Pants, skirts and even shirt sleeves normally come right off the rack in a store with a perfectly straight, even hem. That effect is a result of high-quality factory equipment and skilled workers who have hemmed thousands of garments. You can recreate that crisp, clean professional appearance on a wide variety of household projects and clothing, including your favorite pair of jeans, with just a few sewing staples and techniques. Practice is the key to success in this tailoring skill.
Things You'll Need
- Sewing machine
Turn the garment inside out, or turn over the piece of fabric so that the wrong side is facing up. Place on an even surface.
Roll up 1/2 inch of fabric along the entire edge you want to hem and pin into place as you roll.
Turn an iron on to the correct setting and allow it to heat up. For example, if you are hemming jeans, ensure the iron is set to a hot cotton setting. If you are hemming a delicate fabric, make sure the iron is set to low heat.
Iron the 1/2-inch hem into place so that it is crisp and clean. Remove the pins as you iron the hem into place.
Roll the hem a second time, using another 1/2 inch of fabric. Pin the hem into place as you roll it. Iron the hem again so that the edge is crisp. Leave the pins in place this time. You now have a rolled hem in place that will hide the raw edge of the fabric and create the professional finish you want.

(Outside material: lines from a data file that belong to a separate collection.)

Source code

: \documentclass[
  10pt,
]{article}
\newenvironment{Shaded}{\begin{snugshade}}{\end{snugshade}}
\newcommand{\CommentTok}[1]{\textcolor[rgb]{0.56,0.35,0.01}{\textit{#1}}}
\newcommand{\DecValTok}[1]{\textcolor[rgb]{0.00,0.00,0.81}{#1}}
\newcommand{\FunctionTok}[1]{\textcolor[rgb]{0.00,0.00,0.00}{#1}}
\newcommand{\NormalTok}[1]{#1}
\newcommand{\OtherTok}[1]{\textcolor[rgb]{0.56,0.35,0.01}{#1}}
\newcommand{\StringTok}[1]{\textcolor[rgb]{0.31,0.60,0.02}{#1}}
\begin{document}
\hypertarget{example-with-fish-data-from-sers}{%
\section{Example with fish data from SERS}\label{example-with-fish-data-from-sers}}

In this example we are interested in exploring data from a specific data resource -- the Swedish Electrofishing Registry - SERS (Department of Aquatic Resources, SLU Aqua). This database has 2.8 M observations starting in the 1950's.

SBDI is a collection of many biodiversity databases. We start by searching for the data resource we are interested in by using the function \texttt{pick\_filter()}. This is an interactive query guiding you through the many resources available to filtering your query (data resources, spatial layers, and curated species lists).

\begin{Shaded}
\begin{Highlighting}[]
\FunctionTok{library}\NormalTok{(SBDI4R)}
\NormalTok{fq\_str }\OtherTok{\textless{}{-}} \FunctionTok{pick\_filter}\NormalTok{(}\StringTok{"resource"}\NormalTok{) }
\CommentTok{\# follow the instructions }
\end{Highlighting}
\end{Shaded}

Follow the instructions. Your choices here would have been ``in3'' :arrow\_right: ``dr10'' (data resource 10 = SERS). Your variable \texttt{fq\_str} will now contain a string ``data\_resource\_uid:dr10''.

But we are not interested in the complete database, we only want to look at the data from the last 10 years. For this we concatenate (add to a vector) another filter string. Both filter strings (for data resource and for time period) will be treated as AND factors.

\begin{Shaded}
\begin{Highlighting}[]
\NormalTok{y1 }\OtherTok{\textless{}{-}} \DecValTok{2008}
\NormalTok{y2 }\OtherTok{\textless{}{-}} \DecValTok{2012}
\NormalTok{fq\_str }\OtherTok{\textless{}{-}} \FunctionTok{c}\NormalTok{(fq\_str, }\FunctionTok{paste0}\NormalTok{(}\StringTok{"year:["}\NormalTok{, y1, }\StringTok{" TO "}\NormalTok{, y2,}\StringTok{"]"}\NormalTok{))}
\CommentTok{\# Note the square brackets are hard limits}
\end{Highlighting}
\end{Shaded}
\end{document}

Set your sewing machine to a straight stitch and thread the machine with an appropriate thread. If you are hemming jeans, a bright golden thread that complements dark fabrics gives a distinctive look. If you want, use a thread that matches your fabric almost exactly to hide the hem.
Place one end of the rolled hem under the foot of the sewing machine and release the foot of the machine down onto the fabric.
Sew along the entire length of the hem, using a 1/4-inch seam allowance. Work slowly to ensure that you create a clean, straight line. Trim off any excess thread once you have finished sewing the hem into place.
Tips & Warnings
- Practice sewing in a straight line on some scrap fabric before attempting to sew your garment.
- Buy a thick, sturdy thread for jeans, canvas and upholstery fabrics.